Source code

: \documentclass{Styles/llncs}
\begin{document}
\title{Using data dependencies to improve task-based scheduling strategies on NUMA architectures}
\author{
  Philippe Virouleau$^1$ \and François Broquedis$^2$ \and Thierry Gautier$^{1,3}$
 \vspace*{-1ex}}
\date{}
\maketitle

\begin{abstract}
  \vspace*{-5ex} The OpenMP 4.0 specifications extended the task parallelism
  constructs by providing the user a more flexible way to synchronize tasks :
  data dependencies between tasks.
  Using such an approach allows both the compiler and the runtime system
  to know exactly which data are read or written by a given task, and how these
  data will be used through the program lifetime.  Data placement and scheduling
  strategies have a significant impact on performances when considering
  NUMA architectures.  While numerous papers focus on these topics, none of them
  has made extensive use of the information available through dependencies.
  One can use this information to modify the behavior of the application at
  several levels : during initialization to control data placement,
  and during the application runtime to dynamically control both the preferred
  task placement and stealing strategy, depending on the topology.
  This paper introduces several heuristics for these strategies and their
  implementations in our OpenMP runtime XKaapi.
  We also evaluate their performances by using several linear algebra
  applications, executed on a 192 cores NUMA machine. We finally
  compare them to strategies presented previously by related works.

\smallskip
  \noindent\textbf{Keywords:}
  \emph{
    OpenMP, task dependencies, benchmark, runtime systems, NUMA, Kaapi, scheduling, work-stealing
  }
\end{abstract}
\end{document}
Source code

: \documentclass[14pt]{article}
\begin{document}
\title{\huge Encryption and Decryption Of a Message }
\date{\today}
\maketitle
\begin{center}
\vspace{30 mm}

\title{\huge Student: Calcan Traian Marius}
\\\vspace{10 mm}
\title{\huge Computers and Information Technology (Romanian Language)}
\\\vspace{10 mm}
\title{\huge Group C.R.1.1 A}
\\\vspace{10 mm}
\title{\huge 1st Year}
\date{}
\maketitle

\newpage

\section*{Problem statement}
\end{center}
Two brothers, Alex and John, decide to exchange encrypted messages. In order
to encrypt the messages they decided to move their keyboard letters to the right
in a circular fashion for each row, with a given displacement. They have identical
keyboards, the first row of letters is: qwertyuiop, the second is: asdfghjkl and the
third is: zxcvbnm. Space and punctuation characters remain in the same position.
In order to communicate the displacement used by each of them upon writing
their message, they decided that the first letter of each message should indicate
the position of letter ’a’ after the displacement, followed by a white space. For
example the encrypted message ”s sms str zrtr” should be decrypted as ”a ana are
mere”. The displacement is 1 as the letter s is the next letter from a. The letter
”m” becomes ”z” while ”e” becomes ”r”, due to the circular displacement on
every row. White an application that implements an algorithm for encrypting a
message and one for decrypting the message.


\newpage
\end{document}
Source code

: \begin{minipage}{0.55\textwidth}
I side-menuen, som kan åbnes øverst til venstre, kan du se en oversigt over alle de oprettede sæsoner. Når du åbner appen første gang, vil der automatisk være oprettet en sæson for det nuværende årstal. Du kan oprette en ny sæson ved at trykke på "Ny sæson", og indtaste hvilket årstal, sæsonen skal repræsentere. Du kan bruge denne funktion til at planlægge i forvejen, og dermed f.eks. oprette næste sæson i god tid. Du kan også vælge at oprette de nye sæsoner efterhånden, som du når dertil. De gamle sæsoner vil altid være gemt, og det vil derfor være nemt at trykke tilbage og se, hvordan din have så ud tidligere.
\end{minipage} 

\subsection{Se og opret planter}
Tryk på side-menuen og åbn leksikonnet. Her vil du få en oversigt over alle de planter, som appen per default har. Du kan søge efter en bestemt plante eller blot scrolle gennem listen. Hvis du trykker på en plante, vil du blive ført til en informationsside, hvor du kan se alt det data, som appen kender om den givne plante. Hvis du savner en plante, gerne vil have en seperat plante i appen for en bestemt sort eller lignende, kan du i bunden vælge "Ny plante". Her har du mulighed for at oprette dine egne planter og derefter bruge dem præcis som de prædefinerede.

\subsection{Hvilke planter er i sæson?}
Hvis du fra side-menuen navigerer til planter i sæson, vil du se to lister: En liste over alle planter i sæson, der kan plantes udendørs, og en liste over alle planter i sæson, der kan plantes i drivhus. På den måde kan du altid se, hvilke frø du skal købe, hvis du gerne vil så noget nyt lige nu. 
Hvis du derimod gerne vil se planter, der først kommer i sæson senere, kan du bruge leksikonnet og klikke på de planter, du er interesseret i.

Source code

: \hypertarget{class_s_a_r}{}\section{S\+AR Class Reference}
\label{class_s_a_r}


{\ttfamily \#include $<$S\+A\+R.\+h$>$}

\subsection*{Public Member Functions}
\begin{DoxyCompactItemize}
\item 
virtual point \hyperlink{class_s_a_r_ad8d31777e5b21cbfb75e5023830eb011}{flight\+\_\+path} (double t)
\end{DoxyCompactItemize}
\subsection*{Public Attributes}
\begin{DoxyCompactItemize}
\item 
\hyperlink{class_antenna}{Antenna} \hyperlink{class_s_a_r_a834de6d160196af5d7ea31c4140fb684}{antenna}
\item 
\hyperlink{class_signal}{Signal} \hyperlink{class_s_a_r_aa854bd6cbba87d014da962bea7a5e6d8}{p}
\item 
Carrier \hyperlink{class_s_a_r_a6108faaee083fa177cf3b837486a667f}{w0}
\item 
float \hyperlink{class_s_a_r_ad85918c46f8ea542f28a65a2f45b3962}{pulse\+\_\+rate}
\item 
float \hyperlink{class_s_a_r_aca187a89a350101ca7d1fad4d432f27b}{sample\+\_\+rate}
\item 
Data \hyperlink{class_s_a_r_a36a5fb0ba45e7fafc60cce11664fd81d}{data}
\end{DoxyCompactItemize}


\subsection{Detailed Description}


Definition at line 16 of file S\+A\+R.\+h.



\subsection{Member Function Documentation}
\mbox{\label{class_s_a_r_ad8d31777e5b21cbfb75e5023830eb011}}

++++++++

Retype the records above in full, with no differences.

Source code

: \documentclass{Styles/llncs}
\begin{document}
\title{Using data dependencies to improve task-based scheduling strategies on NUMA architectures}
\author{
  Philippe Virouleau$^1$ \and François Broquedis$^2$ \and Thierry Gautier$^{1,3}$
 \vspace*{-1ex}}
\date{}
\maketitle

\begin{abstract}
  \vspace*{-5ex} The OpenMP 4.0 specifications extended the task parallelism
  constructs by providing the user a more flexible way to synchronize tasks :
  data dependencies between tasks.
  Using such an approach allows both the compiler and the runtime system
  to know exactly which data are read or written by a given task, and how these
  data will be used through the program lifetime.  Data placement and scheduling
  strategies have a significant impact on performances when considering
  NUMA architectures.  While numerous papers focus on these topics, none of them
  has made extensive use of the information available through dependencies.
  One can use this information to modify the behavior of the application at
  several levels : during initialization to control data placement,
  and during the application runtime to dynamically control both the preferred
  task placement and stealing strategy, depending on the topology.
  This paper introduces several heuristics for these strategies and their
  implementations in our OpenMP runtime XKaapi.
  We also evaluate their performances by using several linear algebra
  applications, executed on a 192 cores NUMA machine. We finally
  compare them to strategies presented previously by related works.

\smallskip
  \noindent\textbf{Keywords:}
  \emph{
    OpenMP, task dependencies, benchmark, runtime systems, NUMA, Kaapi, scheduling, work-stealing
  }
\end{abstract}
\end{document}
Source code

: \documentclass[14pt]{article}
\begin{document}
\title{\huge Encryption and Decryption Of a Message }
\date{\today}
\maketitle
\begin{center}
\vspace{30 mm}

\title{\huge Student: Calcan Traian Marius}
\\\vspace{10 mm}
\title{\huge Computers and Information Technology (Romanian Language)}
\\\vspace{10 mm}
\title{\huge Group C.R.1.1 A}
\\\vspace{10 mm}
\title{\huge 1st Year}
\date{}
\maketitle

\newpage

\section*{Problem statement}
\end{center}
Two brothers, Alex and John, decide to exchange encrypted messages. In order
to encrypt the messages they decided to move their keyboard letters to the right
in a circular fashion for each row, with a given displacement. They have identical
keyboards, the first row of letters is: qwertyuiop, the second is: asdfghjkl and the
third is: zxcvbnm. Space and punctuation characters remain in the same position.
In order to communicate the displacement used by each of them upon writing
their message, they decided that the first letter of each message should indicate
the position of letter ’a’ after the displacement, followed by a white space. For
example the encrypted message ”s sms str zrtr” should be decrypted as ”a ana are
mere”. The displacement is 1 as the letter s is the next letter from a. The letter
”m” becomes ”z” while ”e” becomes ”r”, due to the circular displacement on
every row. White an application that implements an algorithm for encrypting a
message and one for decrypting the message.


\newpage
\end{document}
Source code

: \begin{minipage}{0.55\textwidth}
I side-menuen, som kan åbnes øverst til venstre, kan du se en oversigt over alle de oprettede sæsoner. Når du åbner appen første gang, vil der automatisk være oprettet en sæson for det nuværende årstal. Du kan oprette en ny sæson ved at trykke på "Ny sæson", og indtaste hvilket årstal, sæsonen skal repræsentere. Du kan bruge denne funktion til at planlægge i forvejen, og dermed f.eks. oprette næste sæson i god tid. Du kan også vælge at oprette de nye sæsoner efterhånden, som du når dertil. De gamle sæsoner vil altid være gemt, og det vil derfor være nemt at trykke tilbage og se, hvordan din have så ud tidligere.
\end{minipage} 

\subsection{Se og opret planter}
Tryk på side-menuen og åbn leksikonnet. Her vil du få en oversigt over alle de planter, som appen per default har. Du kan søge efter en bestemt plante eller blot scrolle gennem listen. Hvis du trykker på en plante, vil du blive ført til en informationsside, hvor du kan se alt det data, som appen kender om den givne plante. Hvis du savner en plante, gerne vil have en seperat plante i appen for en bestemt sort eller lignende, kan du i bunden vælge "Ny plante". Her har du mulighed for at oprette dine egne planter og derefter bruge dem præcis som de prædefinerede.

\subsection{Hvilke planter er i sæson?}
Hvis du fra side-menuen navigerer til planter i sæson, vil du se to lister: En liste over alle planter i sæson, der kan plantes udendørs, og en liste over alle planter i sæson, der kan plantes i drivhus. På den måde kan du altid se, hvilke frø du skal købe, hvis du gerne vil så noget nyt lige nu. 
Hvis du derimod gerne vil se planter, der først kommer i sæson senere, kan du bruge leksikonnet og klikke på de planter, du er interesseret i.

Source code

: \hypertarget{class_s_a_r}{}\section{S\+AR Class Reference}
\label{class_s_a_r}


{\ttfamily \#include $<$S\+A\+R.\+h$>$}

\subsection*{Public Member Functions}
\begin{DoxyCompactItemize}
\item 
virtual point \hyperlink{class_s_a_r_ad8d31777e5b21cbfb75e5023830eb011}{flight\+\_\+path} (double t)
\end{DoxyCompactItemize}
\subsection*{Public Attributes}
\begin{DoxyCompactItemize}
\item 
\hyperlink{class_antenna}{Antenna} \hyperlink{class_s_a_r_a834de6d160196af5d7ea31c4140fb684}{antenna}
\item 
\hyperlink{class_signal}{Signal} \hyperlink{class_s_a_r_aa854bd6cbba87d014da962bea7a5e6d8}{p}
\item 
Carrier \hyperlink{class_s_a_r_a6108faaee083fa177cf3b837486a667f}{w0}
\item 
float \hyperlink{class_s_a_r_ad85918c46f8ea542f28a65a2f45b3962}{pulse\+\_\+rate}
\item 
float \hyperlink{class_s_a_r_aca187a89a350101ca7d1fad4d432f27b}{sample\+\_\+rate}
\item 
Data \hyperlink{class_s_a_r_a36a5fb0ba45e7fafc60cce11664fd81d}{data}
\end{DoxyCompactItemize}


\subsection{Detailed Description}


Definition at line 16 of file S\+A\+R.\+h.



\subsection{Member Function Documentation}
\mbox{\label{class_s_a_r_ad8d31777e5b21cbfb75e5023830eb011}}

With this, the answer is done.